▸ Exercise
Copy out the lines below that hold the word "infty".

Dataset entries
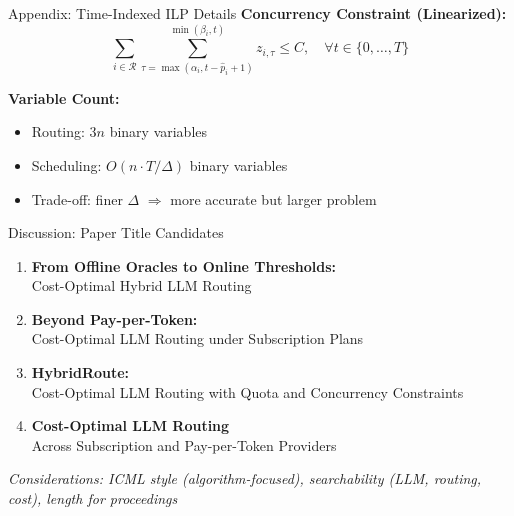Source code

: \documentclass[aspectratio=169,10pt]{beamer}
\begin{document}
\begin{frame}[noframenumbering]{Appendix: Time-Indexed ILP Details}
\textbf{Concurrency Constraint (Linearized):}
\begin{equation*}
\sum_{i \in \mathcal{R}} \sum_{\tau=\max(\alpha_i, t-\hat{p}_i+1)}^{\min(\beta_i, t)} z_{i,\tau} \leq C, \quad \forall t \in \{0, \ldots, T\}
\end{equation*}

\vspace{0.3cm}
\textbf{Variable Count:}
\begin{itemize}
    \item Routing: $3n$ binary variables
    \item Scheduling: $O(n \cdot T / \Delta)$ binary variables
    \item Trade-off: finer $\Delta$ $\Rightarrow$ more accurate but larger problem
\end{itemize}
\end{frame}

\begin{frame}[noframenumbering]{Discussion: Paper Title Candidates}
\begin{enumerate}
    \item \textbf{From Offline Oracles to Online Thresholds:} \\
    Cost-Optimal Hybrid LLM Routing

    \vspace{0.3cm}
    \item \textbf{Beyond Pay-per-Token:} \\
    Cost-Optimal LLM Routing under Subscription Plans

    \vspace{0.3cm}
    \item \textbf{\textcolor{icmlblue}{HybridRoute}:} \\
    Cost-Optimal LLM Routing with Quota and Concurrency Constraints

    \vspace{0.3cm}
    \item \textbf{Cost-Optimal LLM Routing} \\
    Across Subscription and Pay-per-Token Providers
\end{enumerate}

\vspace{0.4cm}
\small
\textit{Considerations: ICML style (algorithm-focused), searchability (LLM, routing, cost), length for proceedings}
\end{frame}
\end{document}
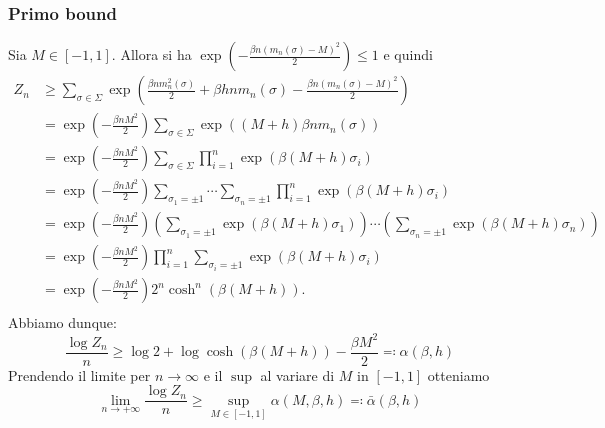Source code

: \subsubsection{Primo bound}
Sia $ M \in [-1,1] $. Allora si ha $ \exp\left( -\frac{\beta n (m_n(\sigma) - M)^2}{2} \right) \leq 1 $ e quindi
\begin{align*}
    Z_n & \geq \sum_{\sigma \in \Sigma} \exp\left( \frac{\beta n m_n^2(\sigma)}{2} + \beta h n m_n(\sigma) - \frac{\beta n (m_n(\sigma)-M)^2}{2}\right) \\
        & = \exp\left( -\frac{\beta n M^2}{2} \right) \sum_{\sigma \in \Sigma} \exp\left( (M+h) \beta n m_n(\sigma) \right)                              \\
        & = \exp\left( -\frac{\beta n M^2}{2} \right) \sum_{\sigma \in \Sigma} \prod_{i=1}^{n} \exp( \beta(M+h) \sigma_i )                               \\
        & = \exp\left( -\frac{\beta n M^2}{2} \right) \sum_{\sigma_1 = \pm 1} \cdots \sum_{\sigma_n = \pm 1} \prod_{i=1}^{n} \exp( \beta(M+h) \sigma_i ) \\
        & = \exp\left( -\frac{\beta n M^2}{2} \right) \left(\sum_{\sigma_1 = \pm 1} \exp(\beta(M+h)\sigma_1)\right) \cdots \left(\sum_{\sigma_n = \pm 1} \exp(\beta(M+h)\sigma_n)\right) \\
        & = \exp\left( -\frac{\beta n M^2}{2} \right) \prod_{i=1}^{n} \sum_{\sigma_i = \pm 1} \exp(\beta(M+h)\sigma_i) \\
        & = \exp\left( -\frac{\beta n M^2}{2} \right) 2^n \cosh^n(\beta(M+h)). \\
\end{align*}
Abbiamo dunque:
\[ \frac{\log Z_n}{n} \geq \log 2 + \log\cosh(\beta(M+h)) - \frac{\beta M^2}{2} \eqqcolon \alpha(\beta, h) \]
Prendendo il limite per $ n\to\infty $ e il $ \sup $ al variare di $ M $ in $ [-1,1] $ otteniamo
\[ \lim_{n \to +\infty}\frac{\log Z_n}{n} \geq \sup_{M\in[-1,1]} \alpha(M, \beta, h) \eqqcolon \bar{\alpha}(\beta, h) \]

...

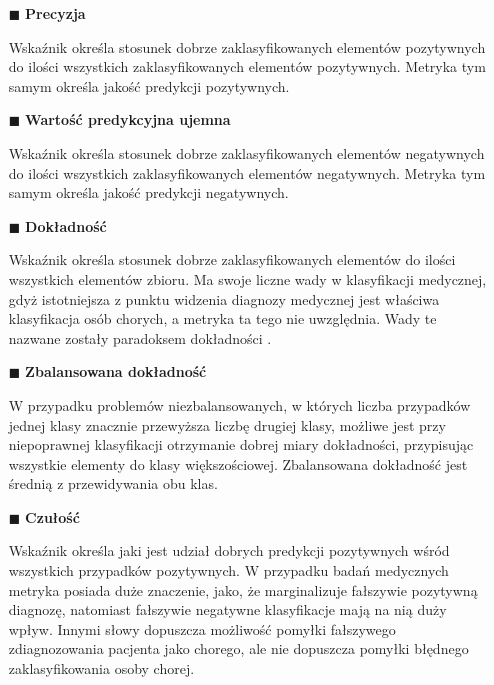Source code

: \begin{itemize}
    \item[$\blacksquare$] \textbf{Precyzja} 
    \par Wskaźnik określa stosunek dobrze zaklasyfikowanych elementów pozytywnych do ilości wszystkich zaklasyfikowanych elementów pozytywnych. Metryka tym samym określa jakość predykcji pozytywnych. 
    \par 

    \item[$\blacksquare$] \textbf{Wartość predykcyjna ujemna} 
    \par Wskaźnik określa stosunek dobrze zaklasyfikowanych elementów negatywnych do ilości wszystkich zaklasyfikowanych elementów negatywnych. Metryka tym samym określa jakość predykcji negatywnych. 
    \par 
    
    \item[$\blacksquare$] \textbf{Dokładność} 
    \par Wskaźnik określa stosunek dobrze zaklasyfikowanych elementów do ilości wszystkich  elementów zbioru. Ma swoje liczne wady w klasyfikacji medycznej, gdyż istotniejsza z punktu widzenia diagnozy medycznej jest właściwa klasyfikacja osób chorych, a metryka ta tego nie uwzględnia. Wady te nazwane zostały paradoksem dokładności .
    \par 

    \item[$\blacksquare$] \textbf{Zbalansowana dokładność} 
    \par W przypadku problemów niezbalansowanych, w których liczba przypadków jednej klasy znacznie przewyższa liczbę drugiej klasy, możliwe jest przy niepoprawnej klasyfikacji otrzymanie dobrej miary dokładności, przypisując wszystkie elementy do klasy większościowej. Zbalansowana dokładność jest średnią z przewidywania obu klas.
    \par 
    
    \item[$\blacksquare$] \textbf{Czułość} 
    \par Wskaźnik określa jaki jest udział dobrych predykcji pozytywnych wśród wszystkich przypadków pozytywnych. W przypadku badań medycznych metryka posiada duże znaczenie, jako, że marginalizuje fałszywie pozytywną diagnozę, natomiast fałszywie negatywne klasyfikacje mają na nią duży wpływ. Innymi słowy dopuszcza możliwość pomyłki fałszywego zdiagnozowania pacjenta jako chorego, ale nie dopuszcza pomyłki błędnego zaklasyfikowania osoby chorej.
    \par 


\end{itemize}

--

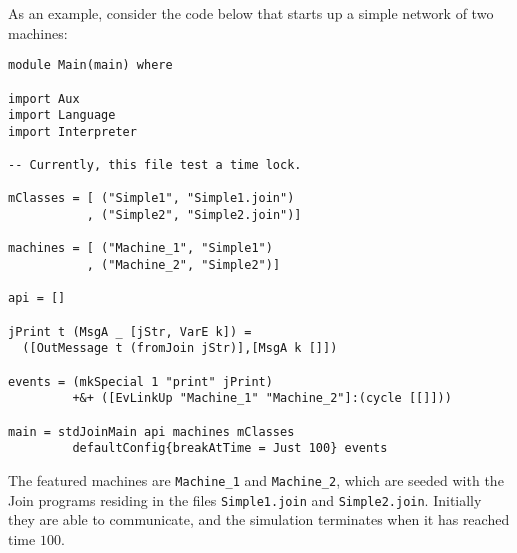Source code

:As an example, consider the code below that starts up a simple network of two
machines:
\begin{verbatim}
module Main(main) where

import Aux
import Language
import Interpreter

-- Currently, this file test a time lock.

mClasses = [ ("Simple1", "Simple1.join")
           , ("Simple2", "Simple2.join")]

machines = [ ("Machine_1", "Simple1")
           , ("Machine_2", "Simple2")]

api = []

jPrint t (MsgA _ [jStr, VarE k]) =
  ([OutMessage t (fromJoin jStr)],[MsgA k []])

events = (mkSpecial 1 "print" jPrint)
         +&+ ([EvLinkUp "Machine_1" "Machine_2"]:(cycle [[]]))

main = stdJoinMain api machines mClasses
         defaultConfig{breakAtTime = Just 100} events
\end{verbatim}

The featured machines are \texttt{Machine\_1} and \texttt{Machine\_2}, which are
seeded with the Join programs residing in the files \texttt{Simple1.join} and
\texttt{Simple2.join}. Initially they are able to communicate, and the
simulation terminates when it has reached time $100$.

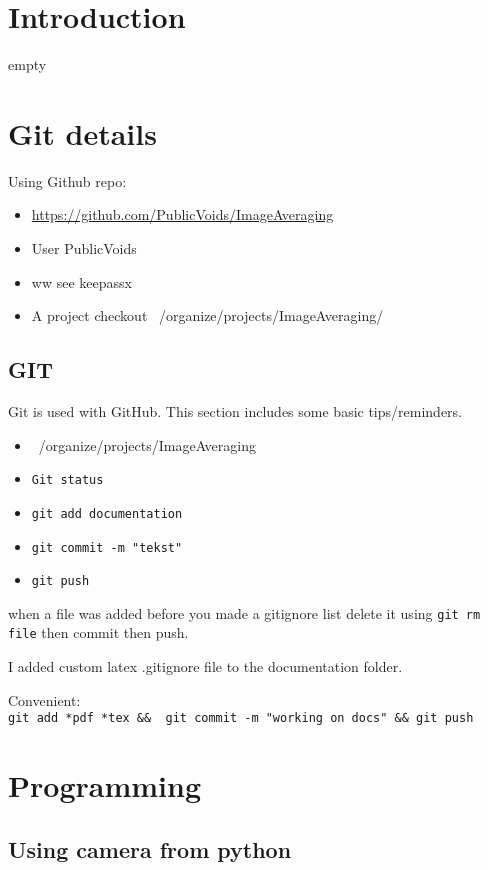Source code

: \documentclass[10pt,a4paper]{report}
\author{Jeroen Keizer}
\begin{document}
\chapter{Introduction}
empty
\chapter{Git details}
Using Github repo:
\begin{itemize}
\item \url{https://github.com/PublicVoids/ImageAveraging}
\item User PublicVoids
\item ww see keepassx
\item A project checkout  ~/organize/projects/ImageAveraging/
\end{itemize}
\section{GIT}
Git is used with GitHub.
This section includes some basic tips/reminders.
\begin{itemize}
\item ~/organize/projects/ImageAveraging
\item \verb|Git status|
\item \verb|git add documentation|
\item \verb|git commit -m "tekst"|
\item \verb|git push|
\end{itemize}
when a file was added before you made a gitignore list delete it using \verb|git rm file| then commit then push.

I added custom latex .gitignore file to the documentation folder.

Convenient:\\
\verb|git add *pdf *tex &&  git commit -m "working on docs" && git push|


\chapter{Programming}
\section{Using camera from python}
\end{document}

▸ Output of the task
Prendendo il limite per $ n\to\infty $ e il $ \sup $ al variare di $ M $ in $ [-1,1] $ otteniamo
\[ \lim_{n \to +\infty}\frac{\log Z_n}{n} \geq \sup_{M\in[-1,1]} \alpha(M, \beta, h) \eqqcolon \bar{\alpha}(\beta, h) \]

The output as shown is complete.